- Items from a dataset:
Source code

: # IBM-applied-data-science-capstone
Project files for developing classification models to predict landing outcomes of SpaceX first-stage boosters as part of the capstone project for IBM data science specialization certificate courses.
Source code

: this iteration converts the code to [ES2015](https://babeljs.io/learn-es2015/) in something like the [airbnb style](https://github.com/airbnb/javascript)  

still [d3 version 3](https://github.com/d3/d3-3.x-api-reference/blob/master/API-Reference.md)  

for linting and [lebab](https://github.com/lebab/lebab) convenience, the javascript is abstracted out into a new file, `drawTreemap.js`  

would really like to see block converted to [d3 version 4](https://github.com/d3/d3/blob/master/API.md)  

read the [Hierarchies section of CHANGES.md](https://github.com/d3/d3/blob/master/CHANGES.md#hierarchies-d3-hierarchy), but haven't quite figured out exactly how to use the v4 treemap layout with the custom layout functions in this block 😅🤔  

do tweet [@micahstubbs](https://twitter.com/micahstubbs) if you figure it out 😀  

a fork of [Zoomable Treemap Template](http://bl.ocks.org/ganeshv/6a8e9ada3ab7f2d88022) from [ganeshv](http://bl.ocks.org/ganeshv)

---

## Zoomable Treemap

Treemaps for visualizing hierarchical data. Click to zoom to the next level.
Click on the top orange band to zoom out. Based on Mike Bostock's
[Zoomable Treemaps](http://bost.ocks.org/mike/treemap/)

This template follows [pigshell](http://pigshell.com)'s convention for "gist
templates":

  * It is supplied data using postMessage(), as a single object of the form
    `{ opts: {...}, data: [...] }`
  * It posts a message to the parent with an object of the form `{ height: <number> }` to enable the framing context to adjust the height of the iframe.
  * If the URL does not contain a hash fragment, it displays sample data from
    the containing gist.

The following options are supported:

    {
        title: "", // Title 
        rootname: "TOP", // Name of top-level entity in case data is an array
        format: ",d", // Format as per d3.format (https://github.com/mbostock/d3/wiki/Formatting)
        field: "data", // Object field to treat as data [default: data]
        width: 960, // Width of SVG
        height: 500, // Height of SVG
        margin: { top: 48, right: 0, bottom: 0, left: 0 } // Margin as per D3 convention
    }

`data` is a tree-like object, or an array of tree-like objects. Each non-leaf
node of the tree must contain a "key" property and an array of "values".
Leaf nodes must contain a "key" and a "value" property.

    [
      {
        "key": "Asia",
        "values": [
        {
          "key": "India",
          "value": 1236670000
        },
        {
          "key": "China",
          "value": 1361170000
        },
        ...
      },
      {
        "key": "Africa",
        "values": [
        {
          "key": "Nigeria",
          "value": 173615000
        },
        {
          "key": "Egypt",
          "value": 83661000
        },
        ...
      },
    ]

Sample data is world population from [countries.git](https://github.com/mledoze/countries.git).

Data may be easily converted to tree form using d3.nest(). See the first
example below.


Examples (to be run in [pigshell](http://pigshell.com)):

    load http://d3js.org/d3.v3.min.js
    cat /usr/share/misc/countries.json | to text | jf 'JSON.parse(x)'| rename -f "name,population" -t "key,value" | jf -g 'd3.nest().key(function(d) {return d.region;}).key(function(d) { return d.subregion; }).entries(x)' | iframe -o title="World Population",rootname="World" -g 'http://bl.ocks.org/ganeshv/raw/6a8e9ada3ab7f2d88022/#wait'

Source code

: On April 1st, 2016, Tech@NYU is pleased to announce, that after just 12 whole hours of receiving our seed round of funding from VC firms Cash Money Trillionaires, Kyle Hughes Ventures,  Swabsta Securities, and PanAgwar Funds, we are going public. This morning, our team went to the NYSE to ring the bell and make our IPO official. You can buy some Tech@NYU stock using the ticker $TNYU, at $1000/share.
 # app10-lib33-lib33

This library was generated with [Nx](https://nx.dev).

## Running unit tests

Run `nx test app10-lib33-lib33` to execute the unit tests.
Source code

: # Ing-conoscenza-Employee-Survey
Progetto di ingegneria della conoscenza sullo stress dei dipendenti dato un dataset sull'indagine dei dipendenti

...

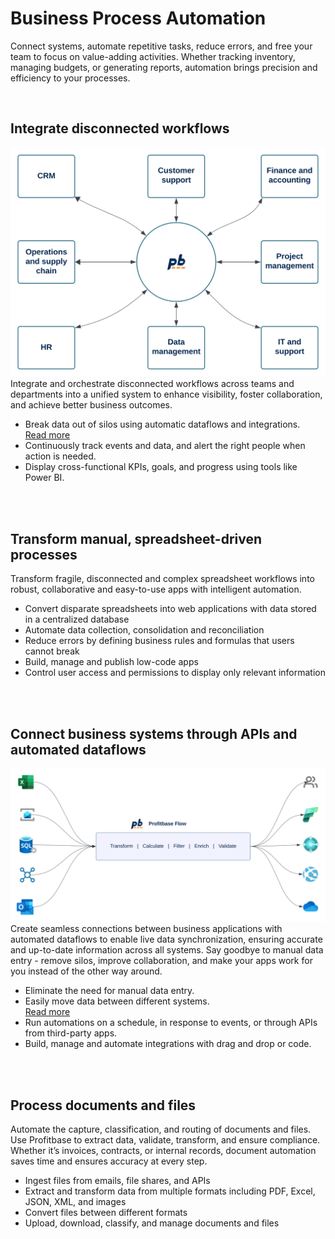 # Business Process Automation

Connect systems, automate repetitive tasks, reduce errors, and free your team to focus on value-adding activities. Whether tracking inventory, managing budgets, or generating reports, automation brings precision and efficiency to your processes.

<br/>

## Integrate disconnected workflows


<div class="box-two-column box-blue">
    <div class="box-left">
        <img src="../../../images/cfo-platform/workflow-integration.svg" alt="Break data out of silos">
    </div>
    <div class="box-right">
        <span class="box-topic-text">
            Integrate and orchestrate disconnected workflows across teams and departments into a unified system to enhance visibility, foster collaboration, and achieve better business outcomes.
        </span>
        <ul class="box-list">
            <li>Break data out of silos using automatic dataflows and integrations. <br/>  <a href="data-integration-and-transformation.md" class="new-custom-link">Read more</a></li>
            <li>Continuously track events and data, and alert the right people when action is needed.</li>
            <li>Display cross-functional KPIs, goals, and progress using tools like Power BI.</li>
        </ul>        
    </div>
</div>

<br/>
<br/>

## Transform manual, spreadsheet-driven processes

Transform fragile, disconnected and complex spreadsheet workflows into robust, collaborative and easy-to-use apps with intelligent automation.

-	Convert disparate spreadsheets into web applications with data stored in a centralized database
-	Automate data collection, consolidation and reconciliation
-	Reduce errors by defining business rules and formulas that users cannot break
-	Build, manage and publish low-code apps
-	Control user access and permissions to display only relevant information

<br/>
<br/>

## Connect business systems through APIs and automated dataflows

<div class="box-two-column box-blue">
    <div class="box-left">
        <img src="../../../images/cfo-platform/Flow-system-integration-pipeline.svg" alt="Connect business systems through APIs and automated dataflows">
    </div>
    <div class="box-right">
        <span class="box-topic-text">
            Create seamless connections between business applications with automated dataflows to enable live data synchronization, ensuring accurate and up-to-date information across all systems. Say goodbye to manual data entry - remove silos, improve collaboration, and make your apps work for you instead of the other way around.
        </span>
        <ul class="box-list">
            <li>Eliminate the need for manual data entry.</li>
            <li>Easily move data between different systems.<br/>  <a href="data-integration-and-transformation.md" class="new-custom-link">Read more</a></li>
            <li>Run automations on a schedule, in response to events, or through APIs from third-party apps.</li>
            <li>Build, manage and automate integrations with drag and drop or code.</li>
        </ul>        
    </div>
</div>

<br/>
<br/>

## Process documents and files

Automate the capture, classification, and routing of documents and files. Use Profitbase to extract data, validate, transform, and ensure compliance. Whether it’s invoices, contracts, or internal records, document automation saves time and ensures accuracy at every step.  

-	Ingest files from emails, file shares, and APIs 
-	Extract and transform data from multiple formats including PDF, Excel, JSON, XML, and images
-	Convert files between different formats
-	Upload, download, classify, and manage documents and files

* * *

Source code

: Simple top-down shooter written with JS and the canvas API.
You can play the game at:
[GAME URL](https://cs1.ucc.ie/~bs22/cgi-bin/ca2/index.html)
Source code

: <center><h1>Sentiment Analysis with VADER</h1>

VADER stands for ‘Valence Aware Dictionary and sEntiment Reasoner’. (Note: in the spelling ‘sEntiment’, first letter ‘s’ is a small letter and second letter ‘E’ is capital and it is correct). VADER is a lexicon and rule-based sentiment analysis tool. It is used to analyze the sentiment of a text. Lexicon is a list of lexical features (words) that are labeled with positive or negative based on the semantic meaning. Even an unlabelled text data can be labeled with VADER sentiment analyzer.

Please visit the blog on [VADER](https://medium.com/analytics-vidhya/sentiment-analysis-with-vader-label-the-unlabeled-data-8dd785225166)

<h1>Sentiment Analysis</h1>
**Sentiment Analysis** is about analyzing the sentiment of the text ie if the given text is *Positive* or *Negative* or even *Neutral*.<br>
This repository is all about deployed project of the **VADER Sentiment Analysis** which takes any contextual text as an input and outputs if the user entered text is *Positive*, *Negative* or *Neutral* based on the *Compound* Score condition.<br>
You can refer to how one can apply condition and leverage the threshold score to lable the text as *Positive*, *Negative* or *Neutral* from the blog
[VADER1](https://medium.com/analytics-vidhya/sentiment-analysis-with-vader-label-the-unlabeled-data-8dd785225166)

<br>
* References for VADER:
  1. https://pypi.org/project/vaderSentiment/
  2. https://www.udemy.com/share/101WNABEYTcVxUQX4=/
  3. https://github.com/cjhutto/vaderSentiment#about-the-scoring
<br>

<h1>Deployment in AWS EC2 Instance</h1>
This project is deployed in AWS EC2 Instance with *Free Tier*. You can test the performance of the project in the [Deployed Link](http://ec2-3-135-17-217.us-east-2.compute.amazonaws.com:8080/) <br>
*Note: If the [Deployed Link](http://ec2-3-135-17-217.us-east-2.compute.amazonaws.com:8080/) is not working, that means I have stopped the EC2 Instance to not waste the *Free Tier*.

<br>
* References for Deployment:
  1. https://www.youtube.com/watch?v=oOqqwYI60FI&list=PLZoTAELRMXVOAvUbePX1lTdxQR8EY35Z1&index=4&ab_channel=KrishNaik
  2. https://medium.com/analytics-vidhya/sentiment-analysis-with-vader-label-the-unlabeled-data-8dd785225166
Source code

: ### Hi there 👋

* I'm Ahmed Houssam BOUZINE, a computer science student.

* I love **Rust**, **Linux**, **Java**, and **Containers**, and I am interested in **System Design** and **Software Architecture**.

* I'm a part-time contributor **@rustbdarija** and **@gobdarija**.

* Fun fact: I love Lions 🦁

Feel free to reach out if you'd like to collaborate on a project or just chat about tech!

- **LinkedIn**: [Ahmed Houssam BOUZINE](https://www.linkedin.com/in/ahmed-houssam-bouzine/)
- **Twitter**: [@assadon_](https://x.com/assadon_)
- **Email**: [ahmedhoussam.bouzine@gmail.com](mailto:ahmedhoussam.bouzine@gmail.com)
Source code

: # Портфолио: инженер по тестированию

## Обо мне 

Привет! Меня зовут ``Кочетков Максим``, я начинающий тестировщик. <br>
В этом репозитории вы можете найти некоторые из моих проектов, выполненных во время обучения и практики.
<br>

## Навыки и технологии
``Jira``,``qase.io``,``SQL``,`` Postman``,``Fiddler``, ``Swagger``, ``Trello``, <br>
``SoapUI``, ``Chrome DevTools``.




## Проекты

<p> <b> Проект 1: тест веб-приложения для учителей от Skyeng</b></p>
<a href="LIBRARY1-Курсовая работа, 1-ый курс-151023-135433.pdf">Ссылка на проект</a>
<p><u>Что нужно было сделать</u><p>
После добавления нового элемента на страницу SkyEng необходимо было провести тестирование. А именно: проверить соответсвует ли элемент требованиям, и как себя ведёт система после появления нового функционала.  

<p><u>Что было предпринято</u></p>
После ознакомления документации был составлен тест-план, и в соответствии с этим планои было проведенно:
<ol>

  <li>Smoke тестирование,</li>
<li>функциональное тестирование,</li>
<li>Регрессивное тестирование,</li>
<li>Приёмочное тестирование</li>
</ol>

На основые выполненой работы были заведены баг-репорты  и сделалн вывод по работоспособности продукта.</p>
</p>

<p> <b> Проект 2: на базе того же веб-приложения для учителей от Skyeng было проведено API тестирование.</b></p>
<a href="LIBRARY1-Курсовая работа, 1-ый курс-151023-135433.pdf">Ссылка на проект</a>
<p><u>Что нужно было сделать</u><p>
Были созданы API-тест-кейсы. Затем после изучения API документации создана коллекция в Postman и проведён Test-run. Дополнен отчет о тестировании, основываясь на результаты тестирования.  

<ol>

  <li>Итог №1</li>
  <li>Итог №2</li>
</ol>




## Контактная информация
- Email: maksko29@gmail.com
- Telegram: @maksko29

- Work request: Where a line in the entries holds the word "version", copy that line.

- Solution for this task:
still [d3 version 3](https://github.com/d3/d3-3.x-api-reference/blob/master/API-Reference.md)  
would really like to see block converted to [d3 version 4](https://github.com/d3/d3/blob/master/API.md)  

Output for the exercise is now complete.